In each instance, someone, or something has been laid to rest, and all that remains are echoes -- the fading sounds of my brother, Maaz grasping for his last breath of air; the laughter around the family dinner table; and the turning of a new page in the book of life.

As we each seek greater meaning and clarity of our individual contributions to life, reflection on our mortality can humble and inspire us to walk our brief life-paths with a greater sense of purpose and courage. When I see a grave now, I see the reflection of my future-self. In this contemplation, I have come to believe that if death serves a purpose, it is the affirmation of life and the power of living a purposeful life.

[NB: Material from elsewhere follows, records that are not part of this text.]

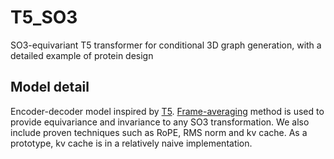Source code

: # T5_SO3

SO3-equivariant T5 transformer for conditional 3D graph generation, with a detailed example of protein design

## Model detail

Encoder-decoder model inspired by [T5](https://arxiv.org/abs/1910.10683). [Frame-averaging](https://arxiv.org/abs/2110.03336) method is used to provide equivariance and invariance to any SO3 transformation. We also include proven techniques such as RoPE, RMS norm and kv cache. As a prototype, kv cache is in a relatively naive implementation.
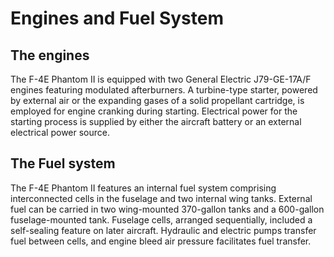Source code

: # Engines and Fuel System

## The engines

The F-4E Phantom II is equipped with two General Electric J79-GE-17A/F engines featuring modulated
afterburners. A turbine-type starter, powered by external air or the expanding gases of a solid
propellant cartridge, is employed for engine cranking during starting. Electrical power for the
starting process is supplied by either the aircraft battery or an external electrical power source.

## The Fuel system

The F-4E Phantom II features an internal fuel system comprising interconnected cells in the fuselage
and two internal wing tanks. External fuel can be carried in two wing-mounted 370-gallon tanks and a
600-gallon fuselage-mounted tank. Fuselage cells, arranged sequentially, included a self-sealing
feature on later aircraft. Hydraulic and electric pumps transfer fuel between cells, and engine
bleed air pressure facilitates fuel transfer.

John Donne famously wrote; "Send not to know for whom the bell tolls, it tolls for thee." While our final passage is but a matter of time, it is the moment between each ring -- that brief moment when the inertia of the pendulum glides it through the air -- where life is lived; it is in the dash between the years of birth and death chiseled onto the concrete slab of a tombstone where meaning is given to life; and it is in the physical space between gravestones, where life exists in perpetuity and abundance.

Samier Mansur is a Research Scholar at the Mahatma Gandhi Center for Global Nonviolence at James Madison University, Virginia, where he conducts research on Islam and contemporary issues of global peace and justice.